In Wonder Woman 2017, Pine’s Steve Trevor approaches Diana. It not only provokes her to get defensive and deflect with academics, but then she feels the need to insult him. She not only insults Steve, but all of male-kind.*

But why would she? Why would she feel the need? Why would an Amazon of Themyscira need to deflect or retaliate because sex was mentioned?

This kind of offense and reprisal is particular to Christian-dominated western culture. Throughout the nineteenth and twentieth centuries, for a woman to respond any less than aghast would be to imply her own promiscuity. Slut-shaming has a long standing tradition. As has telling men to go fuck themselves when they show even a hint of sexual interest.

Regardless these are traditions we westerners are beginning to regret now we’re in the twenty-first century.

Doing It Amazon Style

Slut-shaming and punishing men for flirting are also traditions to which Diana of Themyscira would be completely unexposed, having not been connected to the rest of Europe since way before St. Augustine of Hippo campaigned to spread Christianity. When discussing Artemis, I noted that sexual openness (what is often regarded as sluttiness) was the expected norm of women in classic Greece. The 20th century stereotype we have for men in the United States, that they’d fuck any passable woman given any opportunity, was the stereotype of women through the classical age and even through the Roman Empire.

Diana has never been taught to be ashamed of her sexuality, or to be wary of men.

With that in mind, I’d imagine a better response (one truer to a self-secure Amazon warrior and classical-era demigod) would look something like this:

Diana: Are you propositioning me?

Steve: Um…what if I were?

Diana: I’d reject you.

Steve: You would? Why?

Diana: Because I don’t want to.

On Themyscira (or, say, in Attica, Locris or Oetaea) that would be enough. But say our turn-of-the-century Steve Trevor expects women to pretend to be pure and virginal. As such they must always reject a proposition (as per the one-sided rules of courtly romance), and so he presses on just to be sure.

Steve: Was it something I said?

Diana: No it wasn’t. I don’t want sex. I want to sleep. Also, I barely know you, Steve Trevor.

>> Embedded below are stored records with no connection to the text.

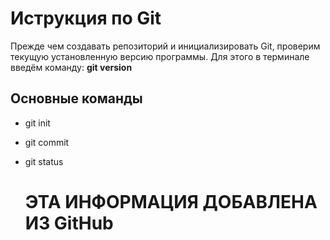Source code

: # Иструкция по Git
Прежде чем создавать репозиторий и инициализировать Git, проверим текущую установленную версию программы. Для этого в терминале введём команду: **git version**

## Основные команды

* git init
* git commit
* git status

  # ЭТА ИНФОРМАЦИЯ ДОБАВЛЕНА ИЗ GitHub
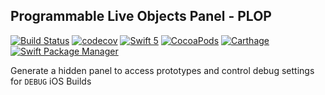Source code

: ## Programmable Live Objects Panel - PLOP

[![Build Status](https://travis-ci.org/Jake-Prickett/plop-ios.svg?branch=master)](https://travis-ci.org/Jake-Prickett/plop-ios)
[![codecov](https://codecov.io/gh/Jake-Prickett/plop-ios/branch/master/graph/badge.svg)](https://codecov.io/gh/Jake-Prickett/plop-ios)
<a href="https://developer.apple.com/swift"><img alt="Swift 5" src="https://img.shields.io/badge/language-Swift_5-orange.svg"/></a>
<a href="https://cocoapods.org/pods/PLOP"><img alt="CocoaPods" src="https://img.shields.io/cocoapods/v/PLOP.svg"/></a>
<a href="https://github.com/Carthage/Carthage"><img alt="Carthage" src="https://img.shields.io/badge/carthage-compatible-4BC51D.svg?style=flat)"/></a>
<a href="https://swift.org/package-manager"><img alt="Swift Package Manager" src="https://img.shields.io/badge/swift pm-compatible-yellow.svg"/></a>

 Generate a hidden panel to access prototypes and control debug settings for `DEBUG` iOS Builds

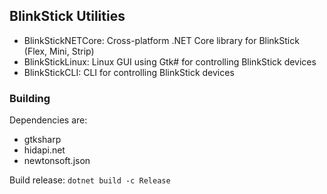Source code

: ## BlinkStick Utilities

- BlinkStickNETCore: Cross-platform .NET Core library for BlinkStick (Flex, Mini, Strip)
- BlinkStickLinux: Linux GUI using Gtk# for controlling BlinkStick devices
- BlinkStickCLI: CLI for controlling BlinkStick devices


### Building

Dependencies are:
- gtksharp
- hidapi.net
- newtonsoft.json



Build release: `dotnet build -c Release`
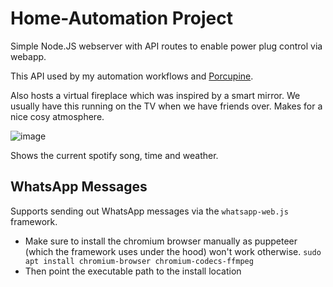 # Home-Automation Project

Simple Node.JS webserver with API routes to enable power plug control via webapp. 

This API used by my automation workflows and [Porcupine](https://github.com/xMilotas/Porcupine).

Also hosts a virtual fireplace which was inspired by a smart mirror. We usually have this running on the TV when we have friends over. Makes for a nice cosy atmosphere. 

![image](https://user-images.githubusercontent.com/25322643/129613847-078c4a93-aa9b-410a-b5d8-a39ee735c6f2.png)

Shows the current spotify song, time and weather. 

## WhatsApp Messages
Supports sending out WhatsApp messages via the `whatsapp-web.js` framework. 

- Make sure to install the chromium browser manually as puppeteer (which the framework uses under the hood) won't work otherwise. `sudo apt install chromium-browser chromium-codecs-ffmpeg` 
- Then point the executable path to the install location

At the end of this mission, we can rest. And if, by then, I have no cause to resent you, my answer may be different.

Wonder Woman is not just a superheroine with powers beyond mortals. She’s also a paragon, like Superman or Jesus (or Supergirl should be). Being a paragon, she serves to set an example of how we humans should behave in given situations. In this case, a woman should be able to say no, for any reason. And any reasonable man should be able to accept it.

Wonder Woman was created by Charles Moulton to serve as an example of how a self-secure, empowered woman could behave (often in contrast to expectations and stereotypes).** Moulton’s premise is that if women were able to exist as equals to men; if they were to participate in society alongside men (rather than under them); if they were able to openly state their will and interests rather than having to subvert them, then our society would be a better, happier place, not just for women but for men as well.

And Wonder Woman serves as an embodiment of this ideal.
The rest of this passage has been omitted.